• _DESCRIPTION OF THE TASK_: Please keep to the lines below from the one with "You can fetch" through the one with "To subscribe an", and restate them word for word, ends included.

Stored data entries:
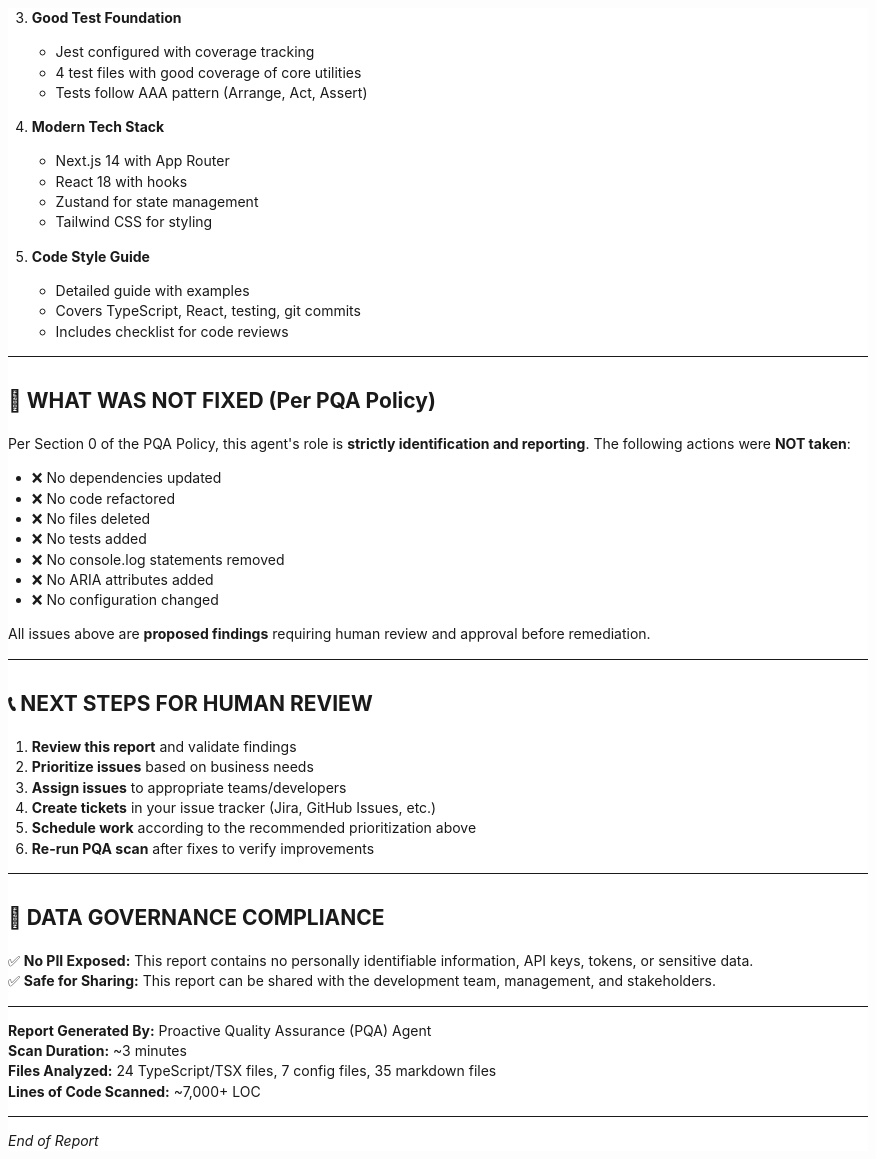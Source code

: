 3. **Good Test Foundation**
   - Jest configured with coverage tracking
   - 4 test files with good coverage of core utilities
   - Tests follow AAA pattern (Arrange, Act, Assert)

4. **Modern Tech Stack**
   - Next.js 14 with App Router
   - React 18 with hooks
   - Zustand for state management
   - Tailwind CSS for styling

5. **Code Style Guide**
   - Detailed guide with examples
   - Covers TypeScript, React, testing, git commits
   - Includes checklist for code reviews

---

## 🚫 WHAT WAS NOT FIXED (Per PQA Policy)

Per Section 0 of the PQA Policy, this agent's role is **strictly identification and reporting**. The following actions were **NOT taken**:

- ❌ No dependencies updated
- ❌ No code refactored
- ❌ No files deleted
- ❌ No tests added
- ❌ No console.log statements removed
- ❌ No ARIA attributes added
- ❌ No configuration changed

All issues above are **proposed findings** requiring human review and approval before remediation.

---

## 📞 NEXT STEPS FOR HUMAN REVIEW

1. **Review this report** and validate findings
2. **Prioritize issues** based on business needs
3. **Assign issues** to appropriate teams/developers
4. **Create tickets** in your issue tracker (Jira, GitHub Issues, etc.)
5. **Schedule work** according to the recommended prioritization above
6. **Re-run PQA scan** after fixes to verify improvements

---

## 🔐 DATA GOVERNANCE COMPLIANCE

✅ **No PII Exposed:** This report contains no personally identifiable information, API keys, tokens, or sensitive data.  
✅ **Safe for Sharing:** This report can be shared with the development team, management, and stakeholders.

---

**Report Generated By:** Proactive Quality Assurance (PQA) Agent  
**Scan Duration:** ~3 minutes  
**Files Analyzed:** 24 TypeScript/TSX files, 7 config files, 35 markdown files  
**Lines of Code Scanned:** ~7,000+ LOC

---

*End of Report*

==

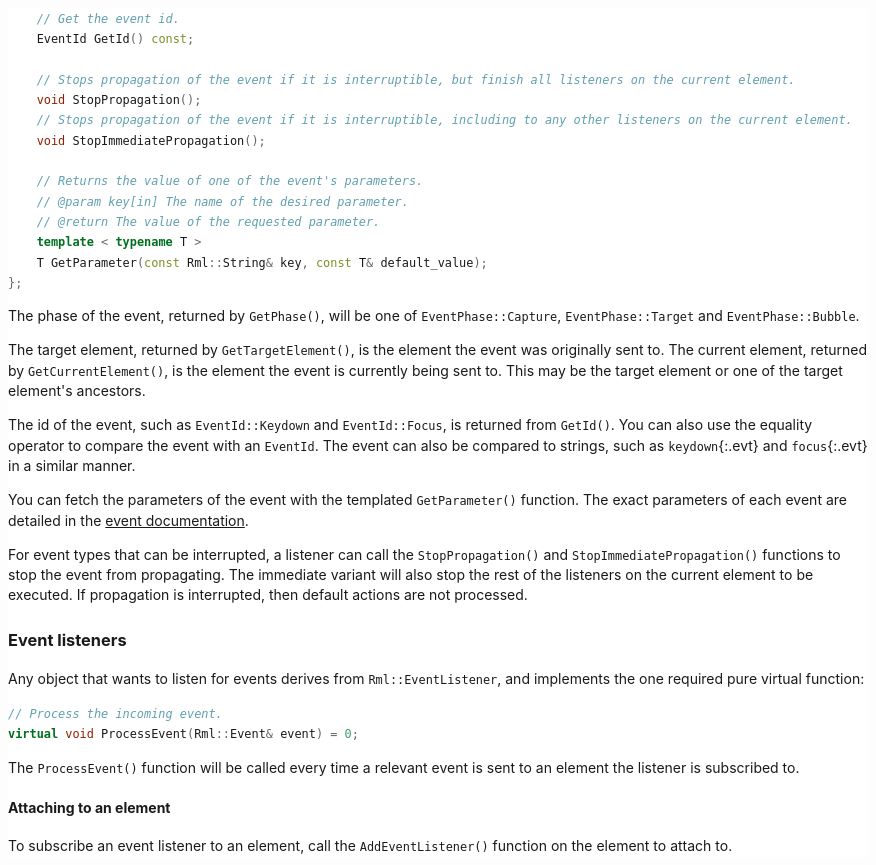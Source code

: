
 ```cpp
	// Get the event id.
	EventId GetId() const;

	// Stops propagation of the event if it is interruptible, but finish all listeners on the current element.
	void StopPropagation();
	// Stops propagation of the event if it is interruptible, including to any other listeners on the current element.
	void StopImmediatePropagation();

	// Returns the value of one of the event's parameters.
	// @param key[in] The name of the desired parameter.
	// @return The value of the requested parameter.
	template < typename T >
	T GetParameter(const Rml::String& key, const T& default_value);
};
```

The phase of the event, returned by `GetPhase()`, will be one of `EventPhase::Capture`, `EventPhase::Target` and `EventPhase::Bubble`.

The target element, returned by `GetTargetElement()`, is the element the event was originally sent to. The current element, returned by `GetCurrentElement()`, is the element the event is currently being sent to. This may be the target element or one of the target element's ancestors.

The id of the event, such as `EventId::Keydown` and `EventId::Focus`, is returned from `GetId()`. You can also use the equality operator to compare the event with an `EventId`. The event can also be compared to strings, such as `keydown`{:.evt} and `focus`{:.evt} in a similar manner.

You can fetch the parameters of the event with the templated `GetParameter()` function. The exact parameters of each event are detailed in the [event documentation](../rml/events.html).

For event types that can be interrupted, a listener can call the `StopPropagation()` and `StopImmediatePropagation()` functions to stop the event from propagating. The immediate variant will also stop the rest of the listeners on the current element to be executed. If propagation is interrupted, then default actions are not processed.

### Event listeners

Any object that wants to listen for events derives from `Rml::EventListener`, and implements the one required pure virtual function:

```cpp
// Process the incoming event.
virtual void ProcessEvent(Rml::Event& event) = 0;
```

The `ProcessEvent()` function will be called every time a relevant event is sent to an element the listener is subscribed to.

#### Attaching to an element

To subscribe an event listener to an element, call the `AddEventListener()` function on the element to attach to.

• _RESPONSE AREA_:
You can fetch the parameters of the event with the templated `GetParameter()` function. The exact parameters of each event are detailed in the [event documentation](../rml/events.html).

For event types that can be interrupted, a listener can call the `StopPropagation()` and `StopImmediatePropagation()` functions to stop the event from propagating. The immediate variant will also stop the rest of the listeners on the current element to be executed. If propagation is interrupted, then default actions are not processed.

### Event listeners

Any object that wants to listen for events derives from `Rml::EventListener`, and implements the one required pure virtual function:

```cpp
// Process the incoming event.
virtual void ProcessEvent(Rml::Event& event) = 0;
```

The `ProcessEvent()` function will be called every time a relevant event is sent to an element the listener is subscribed to.

#### Attaching to an element

To subscribe an event listener to an element, call the `AddEventListener()` function on the element to attach to.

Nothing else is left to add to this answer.